# Dog Food Recipes.



## clara (Oct 17, 2008)

1 cup oatmeal uncooked, 1/3 cup margarine, 1 tablespoon beef bouillon granules, 5 1/2 cups hot water, 1 tablespoon garlic powder, 3/4 cup powdered milk, 3/4 cup cornmeal, 3 cups whole wheat flour, 1 whole egg beaten. Methodour hot water over oatmeal, margarine, and bouillon let stand for 6 minute. Stir in milk, cornmeal, and egg. Add flour, 1/2 c. at a time; mix well after each addition. Knead 3 to 4 minutes, adding more flour it necessary to make a very STIFF dough. Roll or pat dough to 1/2 thickness. Cut into dog bone shapes with cookie cutter. Bake at 325 degrees for 50 min. on baking parchment Allow to cool and dry out until hard. Store in container. 
----------------
Clara

*** Advertisement Removed by Moderator ***


----------



## kevin1 (Jan 12, 2009)

Thanks for the recipe dear.I like it so much.It's really very good & it also works.


----------



## onthink (Mar 23, 2009)

My dog likes it very much, thank you!


----------



## sirilucky (Mar 12, 2009)

*BreakFast Dog Recipe!*

A yummy and healthy breakfast for your pup. 

Ingredients:

1) 2 Eggs 
2) Bacon 
3) Toast 
4) Cheese 

Preparation:

1) Scramble the eggs. 
2) Fry the bacon and toast the toast. 
3) Put it in a bowl sprinkle the cheese over it and serve. 

Easy fun and tasty.
Dogs LOVE IT!


----------



## deepalisnis (May 24, 2009)

This is really good Thanks...It is only in the years that we have we been led to believe that dogs can not survive without packaged dog food. We are told that it would be harmful if we were to give them the scraps from our own home cooked meals.
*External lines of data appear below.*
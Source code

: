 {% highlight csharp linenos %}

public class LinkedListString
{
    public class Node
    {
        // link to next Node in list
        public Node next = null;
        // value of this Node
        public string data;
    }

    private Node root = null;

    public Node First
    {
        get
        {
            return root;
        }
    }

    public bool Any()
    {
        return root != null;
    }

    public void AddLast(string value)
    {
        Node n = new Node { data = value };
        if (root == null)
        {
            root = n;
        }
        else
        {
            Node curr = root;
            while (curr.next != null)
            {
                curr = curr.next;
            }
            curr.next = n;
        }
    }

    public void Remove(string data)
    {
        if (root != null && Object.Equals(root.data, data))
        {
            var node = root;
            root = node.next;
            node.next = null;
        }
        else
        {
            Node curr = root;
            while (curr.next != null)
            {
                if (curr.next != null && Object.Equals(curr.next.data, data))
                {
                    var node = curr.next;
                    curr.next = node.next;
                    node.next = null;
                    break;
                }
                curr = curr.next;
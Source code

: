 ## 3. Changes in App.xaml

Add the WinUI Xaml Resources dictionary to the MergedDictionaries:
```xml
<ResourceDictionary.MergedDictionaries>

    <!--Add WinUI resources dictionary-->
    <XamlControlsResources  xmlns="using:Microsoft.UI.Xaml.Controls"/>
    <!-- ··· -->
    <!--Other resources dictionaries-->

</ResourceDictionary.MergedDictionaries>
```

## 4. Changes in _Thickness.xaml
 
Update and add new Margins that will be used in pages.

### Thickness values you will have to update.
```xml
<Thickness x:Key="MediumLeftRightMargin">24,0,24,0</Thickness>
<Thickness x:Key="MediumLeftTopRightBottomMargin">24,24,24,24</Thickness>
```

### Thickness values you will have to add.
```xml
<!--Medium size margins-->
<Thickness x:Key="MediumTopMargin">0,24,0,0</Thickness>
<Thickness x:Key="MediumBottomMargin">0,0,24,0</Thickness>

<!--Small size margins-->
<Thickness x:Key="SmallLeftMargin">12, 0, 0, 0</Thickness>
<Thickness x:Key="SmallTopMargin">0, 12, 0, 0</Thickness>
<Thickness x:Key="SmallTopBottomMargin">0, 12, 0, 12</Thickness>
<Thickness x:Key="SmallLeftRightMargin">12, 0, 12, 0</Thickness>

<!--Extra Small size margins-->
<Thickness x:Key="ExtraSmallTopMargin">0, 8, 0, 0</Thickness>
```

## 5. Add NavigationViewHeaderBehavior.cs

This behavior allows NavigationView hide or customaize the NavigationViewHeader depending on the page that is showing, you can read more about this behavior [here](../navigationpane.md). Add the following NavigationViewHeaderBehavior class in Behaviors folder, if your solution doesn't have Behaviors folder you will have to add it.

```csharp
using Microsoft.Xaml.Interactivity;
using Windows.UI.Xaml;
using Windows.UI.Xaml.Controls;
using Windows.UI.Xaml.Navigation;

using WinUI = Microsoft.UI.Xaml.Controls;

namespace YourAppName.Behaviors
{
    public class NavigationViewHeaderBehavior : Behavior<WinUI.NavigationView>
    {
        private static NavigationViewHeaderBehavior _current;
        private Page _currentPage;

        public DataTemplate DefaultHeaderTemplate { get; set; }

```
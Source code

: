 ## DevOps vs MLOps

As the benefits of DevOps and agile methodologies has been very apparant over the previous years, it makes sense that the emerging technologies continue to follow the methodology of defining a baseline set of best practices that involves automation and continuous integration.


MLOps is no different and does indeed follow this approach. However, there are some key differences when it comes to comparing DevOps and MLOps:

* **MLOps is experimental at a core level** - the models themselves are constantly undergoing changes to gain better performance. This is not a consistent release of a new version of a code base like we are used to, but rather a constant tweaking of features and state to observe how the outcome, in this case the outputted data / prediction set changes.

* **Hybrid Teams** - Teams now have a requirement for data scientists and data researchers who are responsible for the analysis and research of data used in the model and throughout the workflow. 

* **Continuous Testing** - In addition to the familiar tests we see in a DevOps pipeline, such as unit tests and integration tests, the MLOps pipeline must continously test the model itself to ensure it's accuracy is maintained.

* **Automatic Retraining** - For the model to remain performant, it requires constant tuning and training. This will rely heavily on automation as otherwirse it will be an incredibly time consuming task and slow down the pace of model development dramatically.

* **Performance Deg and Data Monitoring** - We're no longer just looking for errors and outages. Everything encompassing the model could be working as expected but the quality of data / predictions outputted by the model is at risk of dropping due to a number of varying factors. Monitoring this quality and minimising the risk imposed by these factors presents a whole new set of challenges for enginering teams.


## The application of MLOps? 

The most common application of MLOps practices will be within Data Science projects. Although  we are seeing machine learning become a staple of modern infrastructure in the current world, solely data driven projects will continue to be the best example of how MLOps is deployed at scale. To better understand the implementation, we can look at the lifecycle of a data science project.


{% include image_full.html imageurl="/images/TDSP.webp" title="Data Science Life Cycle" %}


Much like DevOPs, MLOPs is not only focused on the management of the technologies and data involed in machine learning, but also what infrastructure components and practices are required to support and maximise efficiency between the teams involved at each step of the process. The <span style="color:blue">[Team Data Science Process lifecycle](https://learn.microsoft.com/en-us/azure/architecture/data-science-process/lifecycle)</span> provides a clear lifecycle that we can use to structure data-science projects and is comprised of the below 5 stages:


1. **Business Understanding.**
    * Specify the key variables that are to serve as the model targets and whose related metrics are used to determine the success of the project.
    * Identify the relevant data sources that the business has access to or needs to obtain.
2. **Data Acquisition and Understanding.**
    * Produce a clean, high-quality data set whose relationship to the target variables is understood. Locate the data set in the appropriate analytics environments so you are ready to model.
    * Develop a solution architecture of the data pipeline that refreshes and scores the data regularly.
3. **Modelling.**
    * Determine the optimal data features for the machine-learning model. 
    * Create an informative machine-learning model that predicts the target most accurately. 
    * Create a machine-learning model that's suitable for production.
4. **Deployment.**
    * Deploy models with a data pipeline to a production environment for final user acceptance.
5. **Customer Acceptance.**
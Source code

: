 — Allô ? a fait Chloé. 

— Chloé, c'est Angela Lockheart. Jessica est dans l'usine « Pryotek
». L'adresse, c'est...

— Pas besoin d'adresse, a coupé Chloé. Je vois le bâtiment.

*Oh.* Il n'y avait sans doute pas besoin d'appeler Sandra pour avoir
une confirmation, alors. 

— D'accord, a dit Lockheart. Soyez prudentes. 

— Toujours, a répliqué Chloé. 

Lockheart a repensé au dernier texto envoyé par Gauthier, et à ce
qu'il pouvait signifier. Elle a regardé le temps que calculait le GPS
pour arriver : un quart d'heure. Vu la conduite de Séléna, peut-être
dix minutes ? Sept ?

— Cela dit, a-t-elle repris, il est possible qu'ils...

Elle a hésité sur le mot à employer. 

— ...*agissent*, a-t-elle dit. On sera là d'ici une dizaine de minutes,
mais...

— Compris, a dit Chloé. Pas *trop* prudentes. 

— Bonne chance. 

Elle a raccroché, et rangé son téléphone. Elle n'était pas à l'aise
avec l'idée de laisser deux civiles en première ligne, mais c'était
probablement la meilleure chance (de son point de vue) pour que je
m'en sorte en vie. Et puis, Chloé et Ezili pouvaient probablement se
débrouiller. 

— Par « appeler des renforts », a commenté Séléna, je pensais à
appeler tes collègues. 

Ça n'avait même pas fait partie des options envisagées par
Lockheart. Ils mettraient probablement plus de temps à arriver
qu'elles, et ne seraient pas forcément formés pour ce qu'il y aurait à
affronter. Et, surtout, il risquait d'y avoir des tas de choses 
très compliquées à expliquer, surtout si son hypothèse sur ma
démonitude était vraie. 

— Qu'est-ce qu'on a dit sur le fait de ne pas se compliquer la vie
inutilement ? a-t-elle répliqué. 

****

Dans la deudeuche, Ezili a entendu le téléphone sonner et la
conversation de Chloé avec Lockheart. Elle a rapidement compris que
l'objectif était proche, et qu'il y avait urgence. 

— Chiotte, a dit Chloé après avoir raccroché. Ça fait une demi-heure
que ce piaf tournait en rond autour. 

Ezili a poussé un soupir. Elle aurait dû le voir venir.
This is pure poppycock!


----------



## CorgiPaws (Mar 31, 2009)

clara said:


> 1 cup oatmeal uncooked


Zero nutritional value





clara said:


> 1 tablespoon beef bouillon granules,


Wayyyyy too much sodium



clara said:


> 3/4 cup cornmeal


Entirely undigestable




clara said:


> 3 cups whole wheat flour


see above



The point of "home cooking" is to give your pets a higher quality diet than they'd have on commercial pet foods. If you wouldn't feed iams, purina, pedigree, etc. then you wouldn't feed this recipe. 

The only thing that might do an ounce of good is the egg.


----------



## Mlaperformancedogs (Aug 28, 2009)

I am not sure about the scrambled egg beakfast. Being in the veterianry field, that usually gives the dogs pancreatitis. I know it would with my girls.


----------



## Todd (Jan 13, 2010)

CorgiPaws said:


> Zero nutritional value
> 
> 
> 
> ...


Agreed. As far as the oatmeal goes, if you are going to use any grain at all, the only way a dog can get ANY nutrient out of it is by cooking it.


----------



## Snoop (Jan 8, 2010)

Im going to try making those this weekend when i get a chance


----------



## Todd (Jan 13, 2010)

Lyka_01 said:


> Sounds yummy...
> My brian and britney must taste this delicious recipe...
> They will surely love it...^_^


It may be alright to feed a small amount of this recipe on occasion, however this is really not a meal fit for a dog, more a meal fit for a human. Dogs need meat, organs, and bone in order to thrive, not the stuff mentioned here. Like several others have said, the only nutritional part of these recipes are the eggs. Dogs simply cannot utilize various forms of grains like we can. There systems are not adapt to grains because they wouldn't eat them in the wild. There digestive systems are the same as they were in the wild. I would defiantly try cooking something more fit for a canine than a human.


----------



## ruckusluvr (Oct 28, 2009)

i cook for my dogs. i do use some grains, fruits, and veggies. (and meat, organ meet, and some bones cooked to mush and ground up) but that first recipe... omg, no freakin way id feed my dogs that.


----------



## dobesgalore (Oct 21, 2009)

Snoop said:


> Im going to try making those this weekend when i get a chance


WHY??


----------



## frenchies (Jul 24, 2010)

*cookies*

no nutritional value..... potato chips would be as good a treat. Your heart is in the right place, so try again with just alittle more thought


----------



## dmastery (Sep 11, 2010)

*Homemade Dog Food*

Homemade dog food doesn't have to be complicated as long as you provide your dog with essential nutrients such as vegetables, pasta, rice, cereals, protein, carbohydrates, fats, vitamins and minerals.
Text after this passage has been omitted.